Casos do veterano Pedro Neves, antigo internacional jovem por Portugal, formado no Sporting e com passagem pelo Alverca na I Liga, de Tiago Romeira (ex-Benfica) e de Januário (ex-Sporting e Sp. Braga), também eles internacionais pelos escalões de formação.

Olhos nos olhos com os históricos do Algarve…

Na próxima época, o Algarve vai estar mais representado na Série H do Campeonato de Portugal. A ascensão do Moncarapachense e a queda do Olhanense da II Liga vão aumentar para sete o lote de equipas algarvias participantes na competição onde já estavam Almancilense, Armacenenses, Louletano, Farense e Lusitano VRSA.

Deste lote saltam à vista os nomes de dois históricos do futebol português: Farense e Olhanense, com 23 e 19 presenças na I Liga, respetivamente.

Nemésio Martins foca o discurso no principal clube do concelho, com quem o Moncarapachense mantém uma histórica relação de proximidade (até era para ser filial dele quando foi fundado), não obstante o desgaste provocado pela SAD italiana que está à frente dos destinos do futebol profissional. «Entre nós e o Olhanense sempre houve uma relação de apoio e não de rivalidade.
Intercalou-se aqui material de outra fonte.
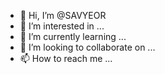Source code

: - 👋 Hi, I’m @SAVYEOR
- 👀 I’m interested in ...
- 🌱 I’m currently learning ...
- 💞️ I’m looking to collaborate on ...
- 📫 How to reach me ...

<!---
SAVYEOR/SAVYEOR is a ✨ special ✨ repository because its `README.md` (this file) appears on your GitHub profile.
You can click the Preview link to take a look at your changes.
--->

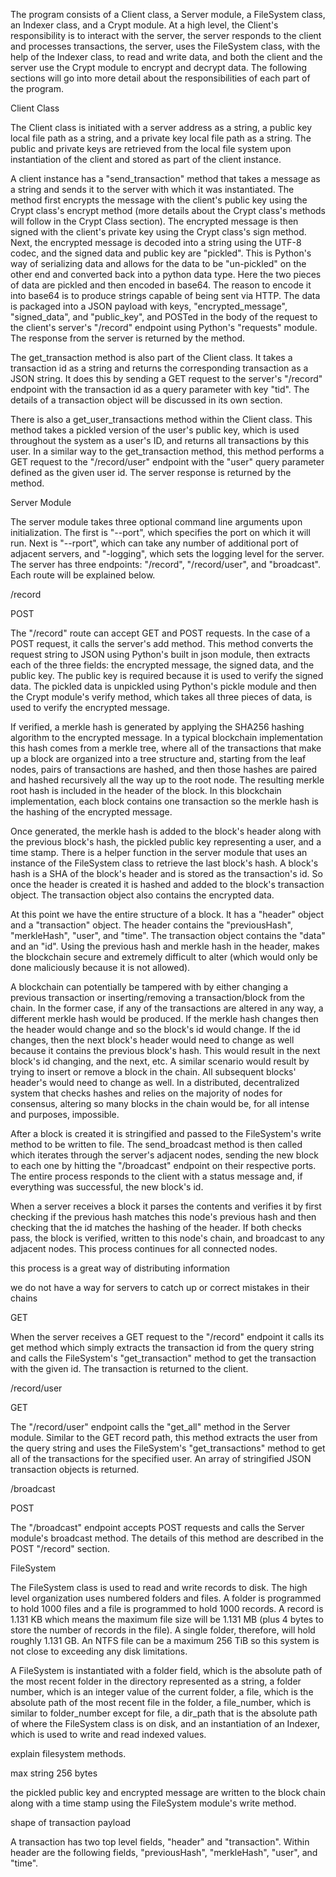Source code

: The program consists of a Client class, a Server module, a FileSystem class, an Indexer class, and a Crypt module. At a high level, the Client's responsibility is to interact with the server, the server responds to the client and processes transactions, the server, uses the FileSystem class, with the help of the Indexer class, to read and write data, and both the client and the server use the Crypt module to encrypt and decrypt data. The following sections will go into more detail about the responsibilities of each part of the program.

Client Class

The Client class is initiated with a server address as a string, a public key local file path as a string, and a private key local file path as a string. The public and private keys are retrieved from the local file system upon instantiation of the client and stored as part of the client instance. 

A client instance has a "send_transaction" method that takes a message as a string and sends it to the server with which it was instantiated. The method first encrypts the message with the client's public key using the Crypt class's encrypt method (more details about the Crypt class's methods will follow in the Crypt Class section). The encrypted message is then signed with the client's private key using the Crypt class's sign method. Next, the encrypted message is decoded into a string using the UTF-8 codec, and the signed data and public key are "pickled". This is Python's way of serializing data and allows for the data to be "un-pickled" on the other end and converted back into a python data type. Here the two pieces of data are pickled and then encoded in base64. The reason to encode it into base64 is to produce strings capable of being sent via HTTP. The data is packaged into a JSON payload with keys, "encrypted_message", "signed_data", and "public_key", and POSTed in the body of the request to the client's server's "/record" endpoint using Python's "requests" module. The response from the server is returned by the method.

The get_transaction method is also part of the Client class. It takes a transaction id as a string and returns the corresponding transaction as a JSON string. It does this by sending a GET request to the server's "/record" endpoint with the transaction id as a query parameter with key "tid". The details of a transaction object will be discussed in its own section.

There is also a get_user_transactions method within the Client class. This method takes a pickled version of the user's public key, which is used throughout the system as a user's ID, and returns all transactions by this user. In a similar way to the get_transaction method, this method performs a GET request to the "/record/user" endpoint with the "user" query parameter defined as the given user id. The server response is returned by the method.

Server Module

The server module takes three optional command line arguments upon initialization. The first is "--port", which specifies the port on which it will run. Next is "--rport", which can take any number of additional port of adjacent servers, and "-logging", which sets the logging level for the server. The server has three endpoints: "/record", "/record/user", and "broadcast". Each route will be explained below.

/record

POST

The "/record" route can accept GET and POST requests. In the case of a POST request, it calls the server's add method. This method converts the request string to JSON using Python's built in json module, then extracts each of the three fields: the encrypted message, the signed data, and the public key. The public key is required because it is used to verify the signed data. The pickled data is unpickled using Python's pickle module and then the Crypt module's verify method, which takes all three pieces of data, is used to verify the encrypted message.

If verified, a merkle hash is generated by applying the SHA256 hashing algorithm to the encrypted message. In a typical blockchain implementation this hash comes from a merkle tree, where all of the transactions that make up a block are organized into a tree structure and, starting from the leaf nodes, pairs of transactions are hashed, and then those hashes are paired and hashed recursively all the way up to the root node. The resulting merkle root hash is included in the header of the block. In this blockchain implementation, each block contains one transaction so the merkle hash is the hashing of the encrypted message.

Once generated, the merkle hash is added to the block's header along with the previous block's hash, the pickled public key representing a user, and a time stamp. There is a helper function in the server module that uses an instance of the FileSystem class to retrieve the last block's hash.  A block's hash is a SHA of the block's header and is stored as the transaction's id. So once the header is created it is hashed and added to the block's transaction object. The transaction object also contains the encrypted data.

At this point we have the entire structure of a block. It has a "header" object and a "transaction" object. The header contains the "previousHash", "merkleHash", "user", and "time". The transaction object contains the "data" and an "id". Using the previous hash and merkle hash in the header, makes the blockchain secure and extremely difficult to alter (which would only be done maliciously because it is not allowed).

A blockchain can potentially be tampered with by either changing a previous transaction or inserting/removing a transaction/block from the chain. In the former case, if any of the transactions are altered in any way, a different merkle hash would be produced. If the merkle hash changes then the header would change and so the block's id would change. If the id changes, then the next block's header would need to change as well because it contains the previous block's hash. This would result in the next block's id changing, and the next, etc. A similar scenario would result by trying to insert or remove a block in the chain. All subsequent blocks' header's would need to change as well. In a distributed, decentralized system that checks hashes and relies on the majority of nodes for consensus, altering so many blocks in the chain would be, for all intense and purposes, impossible.

After a block is created it is stringified and passed to the FileSystem's write method to be written to file.  The send_broadcast method is then called which iterates through the server's adjacent nodes, sending the new block to each one by hitting the "/broadcast" endpoint on their respective ports. The entire process responds to the client with a status message and, if everything was successful, the new block's id.

When a server receives a block it parses the contents and verifies it by first checking if the previous hash matches this node's previous hash and then checking that the id matches the hashing of the header. If both checks pass, the block is verified, written to this node's chain, and broadcast to any adjacent nodes. This process continues for all connected nodes.

this process is a great way of distributing information

we do not have a way for servers to catch up or correct mistakes in their chains

GET

When the server receives a GET request to the "/record" endpoint it calls its get method which simply extracts the transaction id from the query string and calls the FileSystem's "get_transaction" method to get the transaction with the given id. The transaction is returned to the client.

/record/user

GET

The "/record/user" endpoint calls the "get_all" method in the Server module. Similar to the GET record path, this method extracts the user from the query string and uses the FileSystem's "get_transactions" method to get all of the transactions for the specified user. An array of stringified JSON transaction objects is returned.

/broadcast

POST

The "/broadcast" endpoint accepts POST requests and calls the Server module's broadcast method. The details of this method are described in the POST "/record" section.

FileSystem

 The FileSystem class is used to read and write records to disk. The high level organization uses numbered folders and files. A folder is programmed to hold 1000 files and a file is programmed to hold 1000 records.  A record is 1.131 KB which means the maximum file size will be 1.131 MB (plus 4 bytes to store the number of records in the file). A single folder, therefore, will hold roughly 1.131 GB. An NTFS file can be a maximum 256 TiB so this system is not close to exceeding any disk limitations. 

A FileSystem is instantiated with a folder field, which is the absolute path of the most recent folder in the directory represented as a string, a folder number, which is an integer value of the current folder, a file, which is the absolute path of the most recent file in the folder, a file_number, which is similar to folder_number except for file, a dir_path that is the absolute path of where the FileSystem class is on disk, and an instantiation of an Indexer, which is used to write and read indexed values.

explain filesystem methods.

max string 256 bytes







 the pickled public key and encrypted message are written to the block chain along with a time stamp using the FileSystem module's write method. 



shape of transaction payload

A transaction has two top level fields, "header" and "transaction". Within header are the following fields, "previousHash", "merkleHash", "user", and "time".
Tentamos ajudá-los e eles treinam várias vezes no nosso campo. Mas as pessoas que estão à frente da SAD não têm tido connosco uma postura muito recomendável entre clubes do mesmo concelho.» E acrescenta: «Antes do fim do campeonato apareceu em vários jornais que alguns jogadores do nosso clube iam para o Olhanense. Disseram que era mentira mas… como se costuma dizer, não há fumo sem fogo.»

… mas sem hipotecar o futuro

Filial número 1 do Lusitano de Évora, clube que andou pela I Liga entre 1952 e 1966 e que foi objeto desta rubrica, o Moncarapachense tem cerca de 400 sócios e 190 praticantes nos escalões de formação. Nos últimos tempos, principalmente desde que voltou a jogar na vila, o apoio das gentes da terra cresceu.
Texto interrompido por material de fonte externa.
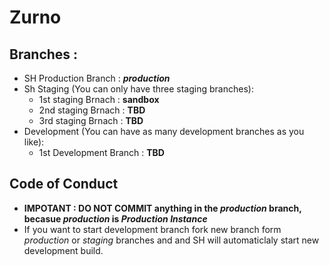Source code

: # Zurno
 
## Branches :
- SH Production Branch  : **_production_**
- Sh Staging  (You can only have three staging branches):
   - 1st staging Brnach :  **sandbox**
   - 2nd staging Brnach :  **TBD**
   - 3rd staging Brnach :  **TBD**
- Development (You can have as many development branches as you like): 
   - 1st Development Branch : **TBD**
   
## Code of Conduct
- **IMPOTANT : DO NOT COMMIT anything in the _production_ branch, becasue _production_ is _Production Instance_**
- If you want to start development branch fork new branch form _production_ or _staging_ branches and and SH will automaticlaly start new development build. 
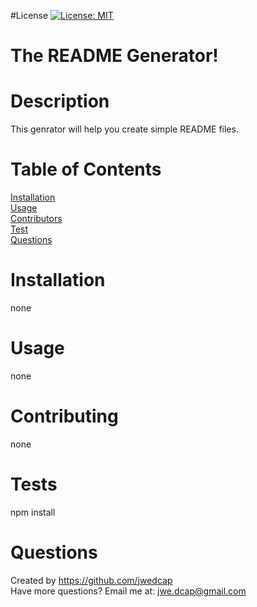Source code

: 
#License
[![License: MIT](https://img.shields.io/badge/License-MIT-yellow.svg)](https://opensource.org/licenses/MIT)
# The README Generator!       
# Description
This genrator will help you create simple README files.
# Table of Contents
[Installation](#Installation)<br>
[Usage](#Usage)<br>
[Contributors](#Contributing)<br>
[Test](#Test)<br>
[Questions](#Questions)<br>
# Installation
none
# Usage
none
# Contributing
none
# Tests
npm install
# Questions
Created by https://github.com/jwedcap
<br>
Have more questions? Email me at: jwe.dcap@gmail.com
    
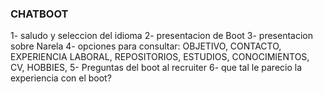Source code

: ### CHATBOOT
1- saludo y seleccion del idioma
2- presentacion de Boot
3- presentacion sobre Narela
4- opciones para consultar: OBJETIVO, CONTACTO, EXPERIENCIA LABORAL, REPOSITORIOS, ESTUDIOS, CONOCIMIENTOS, CV, HOBBIES, 
5- Preguntas del boot al recruiter
6- que tal le parecio la experiencia con el boot?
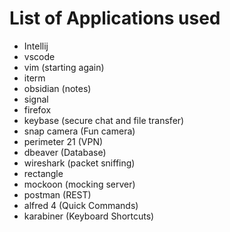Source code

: # List of Applications used

* Intellij
* vscode
* vim (starting again)
* iterm
* obsidian (notes)
* signal
* firefox
* keybase (secure chat and file transfer)
* snap camera (Fun camera)
* perimeter 21 (VPN)
* dbeaver (Database)
* wireshark (packet sniffing)
* rectangle
* mockoon (mocking server)
* postman (REST)
* alfred 4 (Quick Commands)
* karabiner (Keyboard Shortcuts)

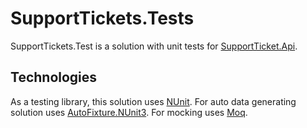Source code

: # SupportTickets.Tests

SupportTickets.Test is a solution with unit tests for [SupportTicket.Api](../SupportTickets.Api/README.md).

## Technologies

As a testing library, this solution uses [NUnit](https://github.com/nunit/nunit).
For auto data generating solution uses [AutoFixture.NUnit3](https://github.com/AutoFixture/AutoFixture).
For mocking uses [Moq](https://github.com/devlooped/moq).
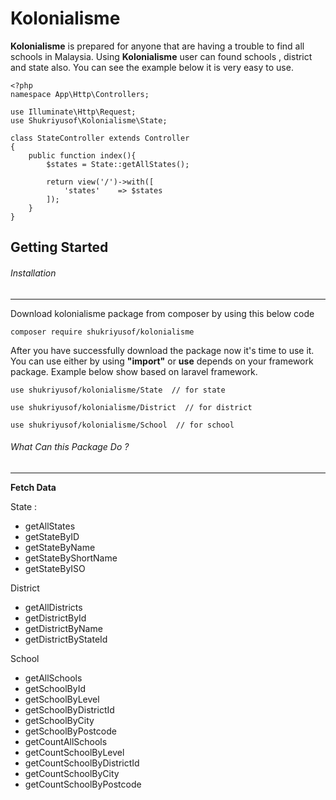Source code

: # **Kolonialisme**

**Kolonialisme** is prepared for anyone that are having a trouble to find all schools in Malaysia. Using **Kolonialisme** user can found schools , district and state also. You can see the example below it is very easy to use.

    <?php
    namespace App\Http\Controllers;
    
    use Illuminate\Http\Request;
    use Shukriyusof\Kolonialisme\State;
    
    class StateController extends Controller
    {
        public function index(){
            $states = State::getAllStates();
    
            return view('/')->with([
                'states'    => $states
            ]);
        }
    }
    


## Getting Started

###### Installation

------------

Download kolonialisme package from composer by using this below code

`composer require shukriyusof/kolonialisme`

 After you have successfully download the package now it's time to use it. You can use either by using **"import"** or **use**  depends on your framework package. Example below show based on laravel framework.

    use shukriyusof/kolonialisme/State  // for state
    
    use shukriyusof/kolonialisme/District  // for district
    
    use shukriyusof/kolonialisme/School  // for school

###### What Can this Package Do ?

------------
**Fetch Data**

State : 
- getAllStates
- getStateByID
- getStateByName
- getStateByShortName
- getStateByISO


District
- getAllDistricts
- getDistrictById
- getDistrictByName
- getDistrictByStateId

School
- getAllSchools
- getSchoolById
- getSchoolByLevel
- getSchoolByDistrictId
- getSchoolByCity
- getSchoolByPostcode
- getCountAllSchools
- getCountSchoolByLevel
- getCountSchoolByDistrictId
- getCountSchoolByCity
- getCountSchoolByPostcode
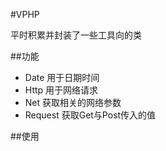 #VPHP

平时积累并封装了一些工具向的类

##功能

  * Date 用于日期时间
  * Http 用于网络请求
  * Net  获取相关的网络参数
  * Request 获取Get与Post传入的值

##使用


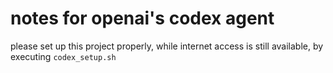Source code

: # notes for openai's codex agent

please set up this project properly, while internet
access is still available, by executing `codex_setup.sh`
Poucos dias depois de perto de mil pessoas terem assistido in loco a uma das páginas mais importantes da história do clube de Moncarapacho, Nemésio Martins põe água na fervura e opta por um discurso cauteloso, até porque diz que a formação nunca será hipotecada em detrimento do futebol sénior. «Temos uma equipa amadora e não vamos embandeirar em arco. Com o dinheiro dos patrocinadores, das verbas da câmara e de novos parceiros que possam aparecer vamos fazer uma equipa à medida do que temos. Vamos continuar a ter essencialmente jogadores que trabalham e não vamos treinar de dia. Ordenados? Pagamos pouco, mas pagamos a tempo e horas.»

Para breve estão previstos melhoramentos no Campo da Torrinha, como a construção de uma nova bancada e obras nos balneários para acompanhar o crescimento gradual do clube.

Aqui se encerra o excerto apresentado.